Pengadilan Adat Papua, Bentuk Pengakuan Terhadap Living Law
Berita

Pengadilan Adat Papua, Bentuk Pengakuan Terhadap Living Law

Masuknya klausul ‘hukum yang hidup dalam masyarakat' ke dalam Rancangan KUHP mempertegas pengakuan terhadap peradilan adat.

Oleh:
Mys
Bacaan 2 Menit
Pengadilan Adat Papua, Bentuk Pengakuan Terhadap <i>Living Law</i>
Hukumonline

 

Pengakuan terhadap living law khususnya peradilan adat, dituangkan  dalam perundang-undangan. Misalnya Undang-Undang Nomor 21 Tahun 2001 tentang Otonomi Khusus Papua. Pasal 50 menegaskan bahwa disamping badan peradilan umum, Pemerintah mengakui adanya peradilan adat di dalam masyarakat hukum adat tertentu.

 

Berdasarkan UU Otsus Papua tersebut, peradilan adat merupakan peradilan perdamaian di lingkungan masyarakat hukum adat yang berwenang memeriksa perkara perdata dan pidana.

 

Dalam praktek, keputusan peradilan adat bisa menimbulkan masalah. Bagaimana kalau salah satu pihak tidak menerima keputusan peradilan adat? Apakah ada saluran hukum lain yang bisa ditempuh? Putusan Mahkamah Agung dalam perkara nomor 1644K/Pid/1988 tanggal 15 Mei 1991, menegaskan bahwa putusan peradilan adat yang telah dilaksanakan terdakwa mempunyai kekuatan hukum yang sama dengan putusan peradilan umum. Kalau perkara itu diajukan lagi ke peradilan umum (pengadilan negeri), itu sama saja dengan ne bis in idem.

 

Berdasarkan ketentuan pasal 51 ayat (4) UU Otsus Papua, jika salah satu pihak keberatan atas putusan peradilan adat, ia berhak membawa perkara itu ke badan peradilan umum untuk diperiksa ulang. Ketentuan ini juga membuat syarat, peradilan adat tidak boleh menjatuhkan hukuman pidana berupa penjara atau kurungan. 

 

Untuk membebaskan pelaku pidana dari tuntutan pidana menurut ketentuan hukum pidana yang berlaku, diperlukan pernyataan persetujuan dari Ketua Pengadilan Negeri. Dalam hal permintaan pernyataan persetujuan untuk dilaksanakan bagi putusan pengadilan adat ditolak oleh Pengadilan Negeri, maka putusan pengadilan adat  menjadi bahan pertimbangan hukum Pengadilan Negeri dalam memutuskan perkara yang bersangkutan.
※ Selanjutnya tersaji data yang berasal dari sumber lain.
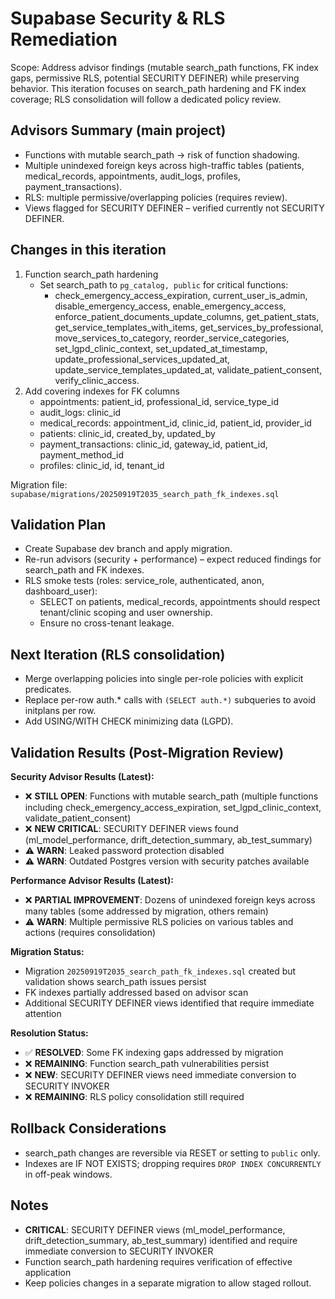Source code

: # Supabase Security & RLS Remediation

Scope: Address advisor findings (mutable search_path functions, FK index gaps, permissive RLS, potential SECURITY DEFINER) while preserving behavior. This iteration focuses on search_path hardening and FK index coverage; RLS consolidation will follow a dedicated policy review.

## Advisors Summary (main project)
- Functions with mutable search_path → risk of function shadowing.
- Multiple unindexed foreign keys across high-traffic tables (patients, medical_records, appointments, audit_logs, profiles, payment_transactions).
- RLS: multiple permissive/overlapping policies (requires review).
- Views flagged for SECURITY DEFINER – verified currently not SECURITY DEFINER.

## Changes in this iteration
1. Function search_path hardening
   - Set search_path to `pg_catalog, public` for critical functions:
     - check_emergency_access_expiration, current_user_is_admin, disable_emergency_access, enable_emergency_access, enforce_patient_documents_update_columns, get_patient_stats, get_service_templates_with_items, get_services_by_professional, move_services_to_category, reorder_service_categories, set_lgpd_clinic_context, set_updated_at_timestamp, update_professional_services_updated_at, update_service_templates_updated_at, validate_patient_consent, verify_clinic_access.
2. Add covering indexes for FK columns
   - appointments: patient_id, professional_id, service_type_id
   - audit_logs: clinic_id
   - medical_records: appointment_id, clinic_id, patient_id, provider_id
   - patients: clinic_id, created_by, updated_by
   - payment_transactions: clinic_id, gateway_id, patient_id, payment_method_id
   - profiles: clinic_id, id, tenant_id

Migration file: `supabase/migrations/20250919T2035_search_path_fk_indexes.sql`

## Validation Plan
- Create Supabase dev branch and apply migration.
- Re-run advisors (security + performance) – expect reduced findings for search_path and FK indexes.
- RLS smoke tests (roles: service_role, authenticated, anon, dashboard_user):
  - SELECT on patients, medical_records, appointments should respect tenant/clinic scoping and user ownership.
  - Ensure no cross-tenant leakage.

## Next Iteration (RLS consolidation)
- Merge overlapping policies into single per-role policies with explicit predicates.
- Replace per-row auth.* calls with `(SELECT auth.*)` subqueries to avoid initplans per row.
- Add USING/WITH CHECK minimizing data (LGPD).

## Validation Results (Post-Migration Review)

**Security Advisor Results (Latest):**
- ❌ **STILL OPEN**: Functions with mutable search_path (multiple functions including check_emergency_access_expiration, set_lgpd_clinic_context, validate_patient_consent)
- ❌ **NEW CRITICAL**: SECURITY DEFINER views found (ml_model_performance, drift_detection_summary, ab_test_summary)
- ⚠️ **WARN**: Leaked password protection disabled
- ⚠️ **WARN**: Outdated Postgres version with security patches available

**Performance Advisor Results (Latest):**
- ❌ **PARTIAL IMPROVEMENT**: Dozens of unindexed foreign keys across many tables (some addressed by migration, others remain)
- ⚠️ **WARN**: Multiple permissive RLS policies on various tables and actions (requires consolidation)

**Migration Status:**
- Migration `20250919T2035_search_path_fk_indexes.sql` created but validation shows search_path issues persist
- FK indexes partially addressed based on advisor scan
- Additional SECURITY DEFINER views identified that require immediate attention

**Resolution Status:**
- ✅ **RESOLVED**: Some FK indexing gaps addressed by migration
- ❌ **REMAINING**: Function search_path vulnerabilities persist
- ❌ **NEW**: SECURITY DEFINER views need immediate conversion to SECURITY INVOKER
- ❌ **REMAINING**: RLS policy consolidation still required

## Rollback Considerations
- search_path changes are reversible via RESET or setting to `public` only.
- Indexes are IF NOT EXISTS; dropping requires `DROP INDEX CONCURRENTLY` in off-peak windows.

## Notes
- **CRITICAL**: SECURITY DEFINER views (ml_model_performance, drift_detection_summary, ab_test_summary) identified and require immediate conversion to SECURITY INVOKER
- Function search_path hardening requires verification of effective application
- Keep policies changes in a separate migration to allow staged rollout.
Eksistensi peradilan adat menjadi bagian dari perdebatan seputar kalimat ‘hukum yang hidup dalam masyarakat' (living law). Kalimat itu dituangkan dalam pasal 1 ayat (3) Rancangan KUHP baru yang disiapkan Departemen Hukum dan HAM. Masuknya kalimat tersebut dikhawatirkan akan menabrak asas legalitas yang dianut KUHP, sekaligus mengaburkan larangan menggunakan analogi.

 

Tetapi, pengakuan terhadap hukum adat sebagai living law sulit dihindari. Anggota tim penyusun Rancangan KUHP Prof. Indriyanto Seno Adji menunjukkan fakta masih adanya hukum adat yang hidup dalam masyarakat tertentu. Papua adalah salah satu contoh.

 

Contoh lain dimana hukum adat masih kuat adalah Bali. Hasil penelitian Pengadilan Tinggi Denpasar tahun lalu menguatkan hal itu. Penelitian berusaha menggali masalah-masalah hukum perdata adat yang masih berlaku di Pulau Dewata tersebut. Antara lain difokuskan pada hubungan anak, orang tua dan wali, status anak angkat, perkawinan dan harta perkawinan, warisan, persekutuan perdata, pinjam meminjam, jual beli, sewa menyewa, titipan, hibah hingga pengangkutan.  

 

Indriyanto mengakui dalam penyusunan RUU KUHP hingga sosialisasi, masalah living law telah menjadi perdebatan ilmiah, terutama jika dikaitkan dengan asas legalitas dan larangan menggunakan analogi.

 

Dalam draft position paper yang disusun Fajromei A Gofar (Elsam) untuk kepentingan diskusi kelompok RUU KUHP, Selasa (23/08), disebutkan bahwa the living law sering diidentikkan dengan hukum kebiasaan, hukum adat, hukum lokal, hukum asli, hukum pribum, bahkan ada yang memasukkan hukum agama.